The attached diagram is probably easier to understand
I'm Mike from ThingStudio, and I'd just thought I'd weigh in with our view of how to do IoT UI's
-We've opted for MQTT as a first transport (which is already in place, btw), as it seems to have the most traction and the correct symantics for IoT.
-This also means that we aren't in the business of creating special libraries for every platform out there.
-We also decided on JSON payloads for MQTT, as this gives us the ability to send and recieve objects in a single message, and display them simply in the UI.
-We also opted for HMTL5 as the best fully cross-platform UI tool. Mobile is really, really important, but I also need to be able to make 'Mission Control'.
-Being able to share and publish apps is important. We do that to some extent already, but we will have fully shareable webapps shortly.
-Unlike, say, freeboard, we can work with or without an intermediate logic layer, such as node red.
-We are currenly deficient in pre-styled widgets, and we are working hard on that.
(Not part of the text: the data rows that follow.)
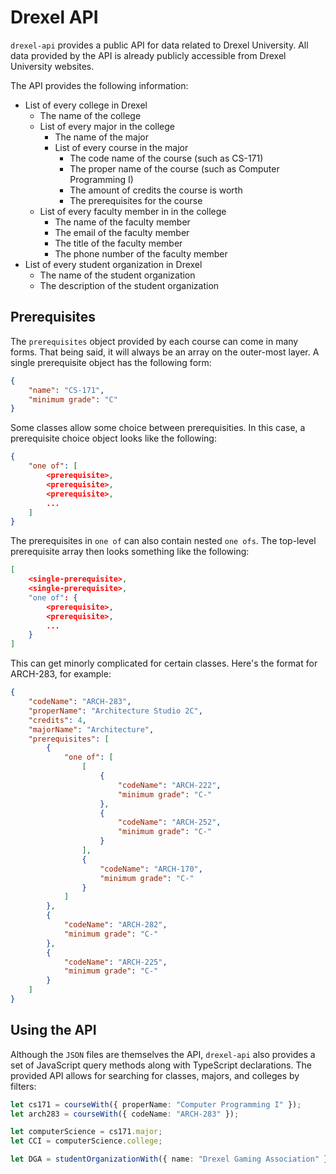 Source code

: # Drexel API

`drexel-api` provides a public API for data related to Drexel University. All data provided by the API is already publicly accessible from Drexel University websites. 

The API provides the following information:

- List of every college in Drexel
    - The name of the college
    - List of every major in the college
        - The name of the major
        - List of every course in the major
            - The code name of the course (such as CS-171)
            - The proper name of the course (such as Computer Programming I)
            - The amount of credits the course is worth
            - The prerequisites for the course
    - List of every faculty member in in the college
        - The name of the faculty member
        - The email of the faculty member
        - The title of the faculty member
        - The phone number of the faculty member
- List of every student organization in Drexel
    - The name of the student organization
    - The description of the student organization

## Prerequisites
The `prerequisites` object provided by each course can come in many forms. That being said, it will always be an array on the outer-most layer. A single prerequisite object has the following form:

```json
{
    "name": "CS-171",
    "minimum grade": "C"
}
```
Some classes allow some choice between prerequisities. In this case, a prerequisite choice object looks like the following: 

```json
{
    "one of": [
        <prerequisite>,
        <prerequisite>,
        <prerequisite>,
        ...
    ]
}
```

The prerequisites in `one of` can also contain nested `one ofs`. The top-level prerequisite array then looks something like the following:

```json
[
    <single-prerequisite>,
    <single-prerequisite>,
    "one of": {
        <prerequisite>, 
        <prerequisite>,
        ...
    }
]
```

This can get minorly complicated for certain classes. Here's the format for ARCH-283, for example:

```json
{
    "codeName": "ARCH-283",
    "properName": "Architecture Studio 2C",
    "credits": 4,
    "majorName": "Architecture",
    "prerequisites": [
        {
            "one of": [
                [
                    {
                        "codeName": "ARCH-222",
                        "minimum grade": "C-"
                    },
                    {
                        "codeName": "ARCH-252",
                        "minimum grade": "C-"
                    }
                ],
                {
                    "codeName": "ARCH-170",
                    "minimum grade": "C-"
                }
            ]
        },
        {
            "codeName": "ARCH-282",
            "minimum grade": "C-"
        },
        {
            "codeName": "ARCH-225",
            "minimum grade": "C-"
        }
    ]
}
```

## Using the API

Although the `JSON` files are themselves the API, `drexel-api` also provides a set of JavaScript query methods along with TypeScript declarations. The provided API allows for searching for classes, majors, and colleges by filters:
```ts
let cs171 = courseWith({ properName: "Computer Programming I" });
let arch283 = courseWith({ codeName: "ARCH-283" });

let computerScience = cs171.major;
let CCI = computerScience.college;

let DGA = studentOrganizationWith({ name: "Drexel Gaming Association" });
```
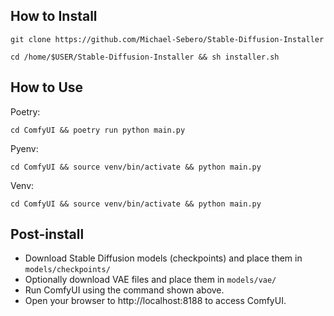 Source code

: ## How to Install
```
git clone https://github.com/Michael-Sebero/Stable-Diffusion-Installer

cd /home/$USER/Stable-Diffusion-Installer && sh installer.sh
```

## How to Use
Poetry:
```
cd ComfyUI && poetry run python main.py
```
Pyenv:
```
cd ComfyUI && source venv/bin/activate && python main.py
```
Venv:
```
cd ComfyUI && source venv/bin/activate && python main.py
```

## Post-install
* Download Stable Diffusion models (checkpoints) and place them in `models/checkpoints/`
* Optionally download VAE files and place them in `models/vae/`
* Run ComfyUI using the command shown above.
* Open your browser to http://localhost:8188 to access ComfyUI.
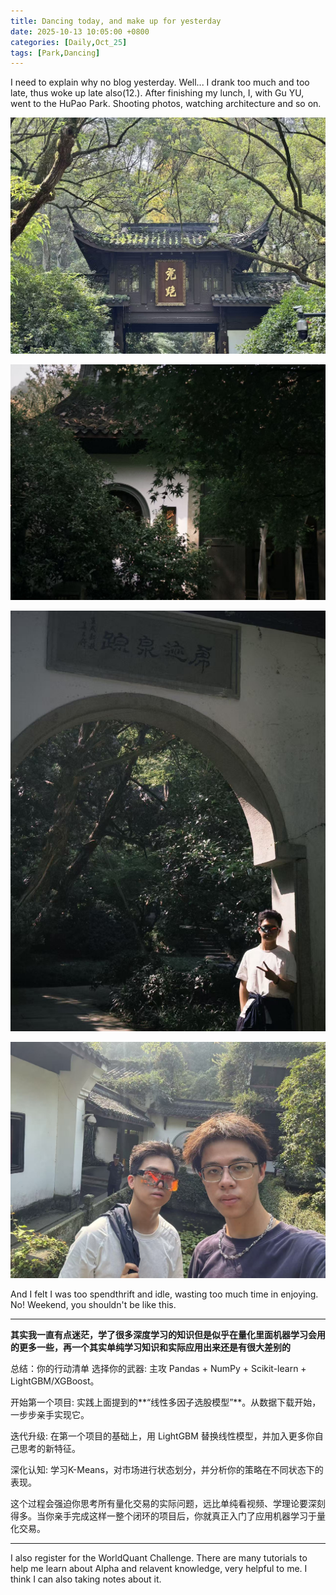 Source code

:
 ```yaml
---
title: Dancing today, and make up for yesterday
date: 2025-10-13 10:05:00 +0800
categories: [Daily,Oct_25]
tags: [Park,Dancing]
---
```


I need to explain why no blog yesterday. Well... I drank too much and too late, thus woke up late also(12.). After finishing my lunch, I, with Gu YU, went to the HuPao Park. Shooting photos, watching architecture and so on.

![](/assets/img/虎跑.jpg)

![](/assets/img/虎跑建筑.jpg)

![](/assets/img/虎跑人物01.jpg)

![](/assets/img/虎跑人物02.jpg)

And I felt I was too spendthrift and idle, wasting too much time in enjoying. No! Weekend, you shouldn't be like this.

***

**其实我一直有点迷茫，学了很多深度学习的知识但是似乎在量化里面机器学习会用的更多一些，再一个其实单纯学习知识和实际应用出来还是有很大差别的**

总结：你的行动清单
选择你的武器: 主攻 Pandas + NumPy + Scikit-learn + LightGBM/XGBoost。

开始第一个项目: 实践上面提到的**“线性多因子选股模型”**。从数据下载开始，一步步亲手实现它。

迭代升级: 在第一个项目的基础上，用 LightGBM 替换线性模型，并加入更多你自己思考的新特征。

深化认知: 学习K-Means，对市场进行状态划分，并分析你的策略在不同状态下的表现。

这个过程会强迫你思考所有量化交易的实际问题，远比单纯看视频、学理论要深刻得多。当你亲手完成这样一整个闭环的项目后，你就真正入门了应用机器学习于量化交易。

***

I also register for the WorldQuant Challenge. There are many tutorials to help me learn about Alpha and relavent knowledge, very helpful to me. I think I can also taking notes about it. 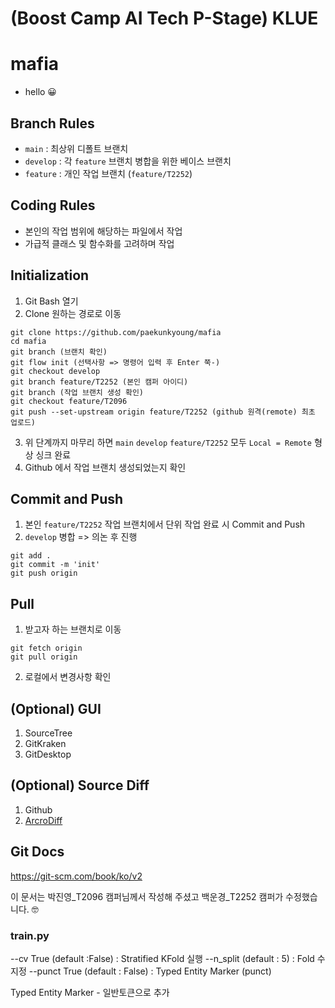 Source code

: # (Boost Camp AI Tech P-Stage) KLUE
# mafia

- hello 😀

## Branch Rules
- `main` : 최상위 디폴트 브랜치
- `develop` : 각 `feature` 브랜치 병합을 위한 베이스 브랜치
- `feature` : 개인 작업 브랜치 (`feature/T2252`)

## Coding Rules
- 본인의 작업 범위에 해당하는 파일에서 작업
- 가급적 클래스 및 함수화를 고려하며 작업

## Initialization
1. Git Bash 열기
2. Clone 원하는 경로로 이동
```
git clone https://github.com/paekunkyoung/mafia
cd mafia
git branch (브랜치 확인)
git flow init (선택사항 => 명령어 입력 후 Enter 쭉-)
git checkout develop
git branch feature/T2252 (본인 캠퍼 아이디)
git branch (작업 브랜치 생성 확인)
git checkout feature/T2096
git push --set-upstream origin feature/T2252 (github 원격(remote) 최초 업로드)
```
3. 위 단계까지 마무리 하면 `main` `develop` `feature/T2252` 모두 `Local = Remote` 형상 싱크 완료
4. Github 에서 작업 브랜치 생성되었는지 확인

## Commit and Push
1. 본인 `feature/T2252` 작업 브랜치에서 단위 작업 완료 시 Commit and Push
2. `develop` 병합 => 의논 후 진행
```
git add .
git commit -m 'init'
git push origin
```

## Pull
1. 받고자 하는 브랜치로 이동
```
git fetch origin
git pull origin
```
2. 로컬에서 변경사항 확인

## (Optional) GUI
1. SourceTree
2. GitKraken
3. GitDesktop

## (Optional) Source Diff
1. Github
2. [ArcroDiff](http://www.acrosoft.pe.kr/acroedit/)

## Git Docs
https://git-scm.com/book/ko/v2

이 문서는 박진영_T2096 캠퍼님께서 작성해 주셨고 백운경_T2252 캠퍼가 수정했습니다. 🤓


### train.py
--cv True (default :False) : Stratified KFold 실행
--n_split (default : 5) : Fold 수 지정
--punct True (default : False) : Typed Entity Marker (punct)

Typed Entity Marker - 일반토큰으로 추가
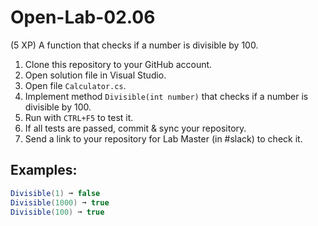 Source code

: # Open-Lab-02.06
(5 XP) A function that checks if a number is divisible by 100.

1. Clone this repository to your GitHub account.
2. Open solution file in Visual Studio.
3. Open file `Calculator.cs`.
4. Implement method `Divisible(int number)` that checks if a number is divisible by 100.
5. Run with `CTRL+F5` to test it.
6. If all tests are passed, commit & sync your repository.
7. Send a link to your repository for Lab Master (in #slack) to check it.

## Examples: 
```C#
Divisible(1) ➞ false
Divisible(1000) ➞ true
Divisible(100) ➞ true
```
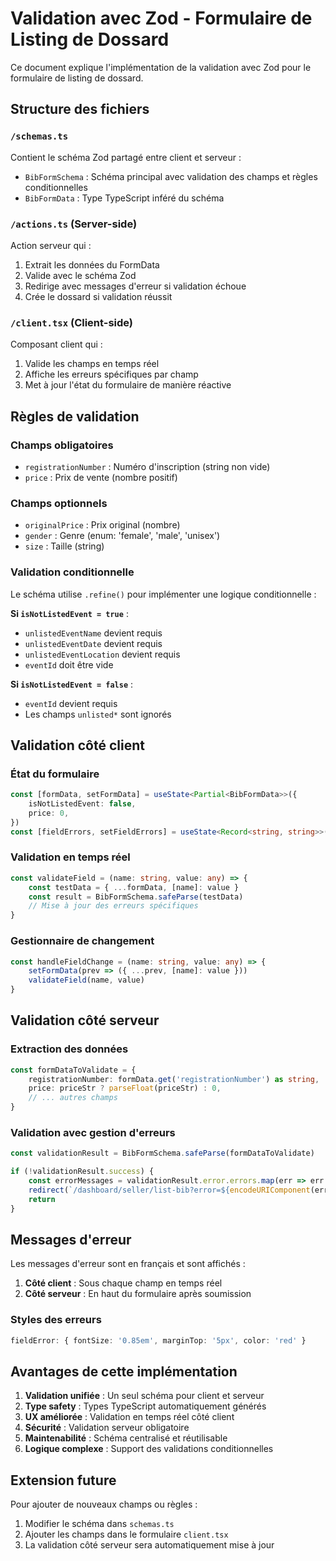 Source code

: # Validation avec Zod - Formulaire de Listing de Dossard

Ce document explique l'implémentation de la validation avec Zod pour le formulaire de listing de dossard.

## Structure des fichiers

### `/schemas.ts`

Contient le schéma Zod partagé entre client et serveur :

- `BibFormSchema` : Schéma principal avec validation des champs et règles conditionnelles
- `BibFormData` : Type TypeScript inféré du schéma

### `/actions.ts` (Server-side)

Action serveur qui :

1. Extrait les données du FormData
2. Valide avec le schéma Zod
3. Redirige avec messages d'erreur si validation échoue
4. Crée le dossard si validation réussit

### `/client.tsx` (Client-side)

Composant client qui :

1. Valide les champs en temps réel
2. Affiche les erreurs spécifiques par champ
3. Met à jour l'état du formulaire de manière réactive

## Règles de validation

### Champs obligatoires

- `registrationNumber` : Numéro d'inscription (string non vide)
- `price` : Prix de vente (nombre positif)

### Champs optionnels

- `originalPrice` : Prix original (nombre)
- `gender` : Genre (enum: 'female', 'male', 'unisex')
- `size` : Taille (string)

### Validation conditionnelle

Le schéma utilise `.refine()` pour implémenter une logique conditionnelle :

**Si `isNotListedEvent = true`** :

- `unlistedEventName` devient requis
- `unlistedEventDate` devient requis
- `unlistedEventLocation` devient requis
- `eventId` doit être vide

**Si `isNotListedEvent = false`** :

- `eventId` devient requis
- Les champs `unlisted*` sont ignorés

## Validation côté client

### État du formulaire

```typescript
const [formData, setFormData] = useState<Partial<BibFormData>>({
	isNotListedEvent: false,
	price: 0,
})
const [fieldErrors, setFieldErrors] = useState<Record<string, string>>({})
```

### Validation en temps réel

```typescript
const validateField = (name: string, value: any) => {
	const testData = { ...formData, [name]: value }
	const result = BibFormSchema.safeParse(testData)
	// Mise à jour des erreurs spécifiques
}
```

### Gestionnaire de changement

```typescript
const handleFieldChange = (name: string, value: any) => {
	setFormData(prev => ({ ...prev, [name]: value }))
	validateField(name, value)
}
```

## Validation côté serveur

### Extraction des données

```typescript
const formDataToValidate = {
	registrationNumber: formData.get('registrationNumber') as string,
	price: priceStr ? parseFloat(priceStr) : 0,
	// ... autres champs
}
```

### Validation avec gestion d'erreurs

```typescript
const validationResult = BibFormSchema.safeParse(formDataToValidate)

if (!validationResult.success) {
	const errorMessages = validationResult.error.errors.map(err => err.message).join(', ')
	redirect(`/dashboard/seller/list-bib?error=${encodeURIComponent(errorMessages)}`)
	return
}
```

## Messages d'erreur

Les messages d'erreur sont en français et sont affichés :

1. **Côté client** : Sous chaque champ en temps réel
2. **Côté serveur** : En haut du formulaire après soumission

### Styles des erreurs

```typescript
fieldError: { fontSize: '0.85em', marginTop: '5px', color: 'red' }
```

## Avantages de cette implémentation

1. **Validation unifiée** : Un seul schéma pour client et serveur
2. **Type safety** : Types TypeScript automatiquement générés
3. **UX améliorée** : Validation en temps réel côté client
4. **Sécurité** : Validation serveur obligatoire
5. **Maintenabilité** : Schéma centralisé et réutilisable
6. **Logique complexe** : Support des validations conditionnelles

## Extension future

Pour ajouter de nouveaux champs ou règles :

1. Modifier le schéma dans `schemas.ts`
2. Ajouter les champs dans le formulaire `client.tsx`
3. La validation côté serveur sera automatiquement mise à jour
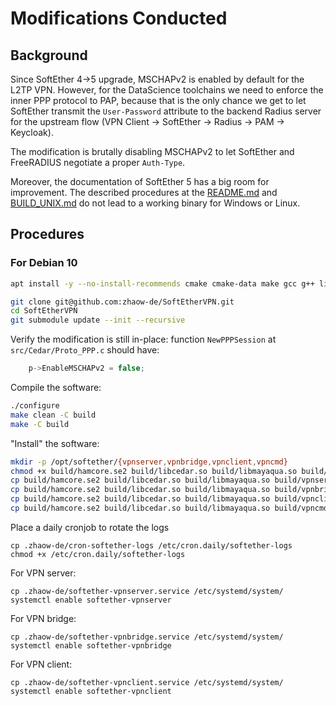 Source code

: # Modifications Conducted

## Background

Since SoftEther 4->5 upgrade, MSCHAPv2 is enabled by default for the L2TP VPN. However, for the DataScience toolchains
we need to enforce the inner PPP protocol to PAP, because that is the only chance we get to let SoftEther transmit the
`User-Password` attribute to the backend Radius server for the upstream flow (VPN Client -> SoftEther -> Radius -> PAM -> Keycloak).

The modification is brutally disabling MSCHAPv2 to let SoftEther and FreeRADIUS negotiate a proper `Auth-Type`.

Moreover, the documentation of SoftEther 5 has a big room for improvement. The described procedures at the [README.md](../README.md)
and [BUILD_UNIX.md](../src/BUILD_UNIX.md) do not lead to a working binary for Windows or Linux.

## Procedures

### For Debian 10

```bash
apt install -y --no-install-recommends cmake cmake-data make gcc g++ libncurses5-dev libssl-dev libsodium-dev libreadline-dev zlib1g-dev pkg-config

git clone git@github.com:zhaow-de/SoftEtherVPN.git
cd SoftEtherVPN
git submodule update --init --recursive
```

Verify the modification is still in-place:
function `NewPPPSession` at `src/Cedar/Proto_PPP.c` should have:
```c
    p->EnableMSCHAPv2 = false;
```

Compile the software:
```bash
./configure
make clean -C build
make -C build
```

"Install" the software:
```bash
mkdir -p /opt/softether/{vpnserver,vpnbridge,vpnclient,vpncmd}
chmod +x build/hamcore.se2 build/libcedar.so build/libmayaqua.so build/vpnserver build/vpnbridge build/vpnclient build/vpncmd
cp build/hamcore.se2 build/libcedar.so build/libmayaqua.so build/vpnserver /opt/softether/vpnserver/
cp build/hamcore.se2 build/libcedar.so build/libmayaqua.so build/vpnbridge /opt/softether/vpnbridge/
cp build/hamcore.se2 build/libcedar.so build/libmayaqua.so build/vpnclient /opt/softether/vpnclient/
cp build/hamcore.se2 build/libcedar.so build/libmayaqua.so build/vpncmd /opt/softether/vpncmd/
```

Place a daily cronjob to rotate the logs
```shell
cp .zhaow-de/cron-softether-logs /etc/cron.daily/softether-logs
chmod +x /etc/cron.daily/softether-logs
```

For VPN server:
```shell
cp .zhaow-de/softether-vpnserver.service /etc/systemd/system/
systemctl enable softether-vpnserver
```

For VPN bridge:
```shell
cp .zhaow-de/softether-vpnbridge.service /etc/systemd/system/
systemctl enable softether-vpnbridge
```

For VPN client:
```shell
cp .zhaow-de/softether-vpnclient.service /etc/systemd/system/
systemctl enable softether-vpnclient
```
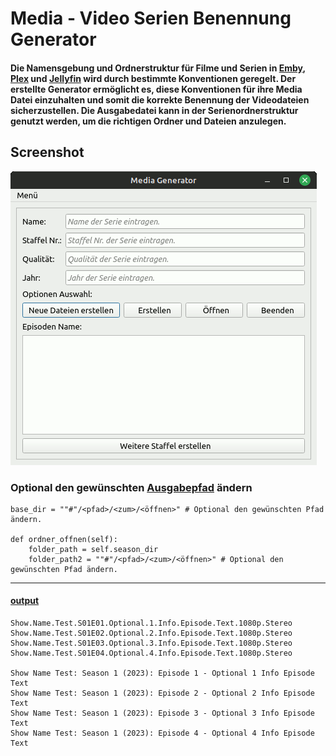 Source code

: # Media - Video Serien Benennung Generator

#### Die Namensgebung und Ordnerstruktur für Filme und Serien in [Emby](https://emby.media/support/articles/TV-Naming.html#episode-naming-conventions), [Plex](https://support.plex.tv/articles/naming-and-organizing-your-tv-show-files/#toc-0) und [Jellyfin](https://jellyfin.org/docs/general/server/media/shows) wird durch bestimmte Konventionen geregelt. Der erstellte Generator ermöglicht es, diese Konventionen für ihre Media Datei einzuhalten und somit die korrekte Benennung der Videodateien sicherzustellen. Die Ausgabedatei kann in der Serienordnerstruktur genutzt werden, um die richtigen Ordner und Dateien anzulegen. 
## Screenshot
![media_generator.gif](https://github.com/Morpheus2018/media_generator/blob/main/screenshot/media_generator.gif)


### Optional den gewünschten [Ausgabepfad](#L65) ändern
```
base_dir = ""#"/<pfad>/<zum>/<öffnen>" # Optional den gewünschten Pfad ändern.

def ordner_offnen(self):
    folder_path = self.season_dir
    folder_path2 = ""#"/<pfad>/<zum>/<öffnen>" # Optional den gewünschten Pfad ändern.
```
***

#### [output]()

```
Show.Name.Test.S01E01.Optional.1.Info.Episode.Text.1080p.Stereo
Show.Name.Test.S01E02.Optional.2.Info.Episode.Text.1080p.Stereo
Show.Name.Test.S01E03.Optional.3.Info.Episode.Text.1080p.Stereo
Show.Name.Test.S01E04.Optional.4.Info.Episode.Text.1080p.Stereo

Show Name Test: Season 1 (2023): Episode 1 - Optional 1 Info Episode Text
Show Name Test: Season 1 (2023): Episode 2 - Optional 2 Info Episode Text
Show Name Test: Season 1 (2023): Episode 3 - Optional 3 Info Episode Text
Show Name Test: Season 1 (2023): Episode 4 - Optional 4 Info Episode Text
```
However, you can already create ANY widget of your own with just some simple HTML. We believe that while it should be easy for you to get up and running quickly with professional looking widgets, you should be able to create your own widgets, which is why we started there.
-We think you should be able to control and monitor multiple devices on one screen, or have many people view on device. This is inherent in MQTT, but just saying...
Security and privacy are important, so we don't, and can't see your data, that is run on a websocket between your MQTT broker and your browser.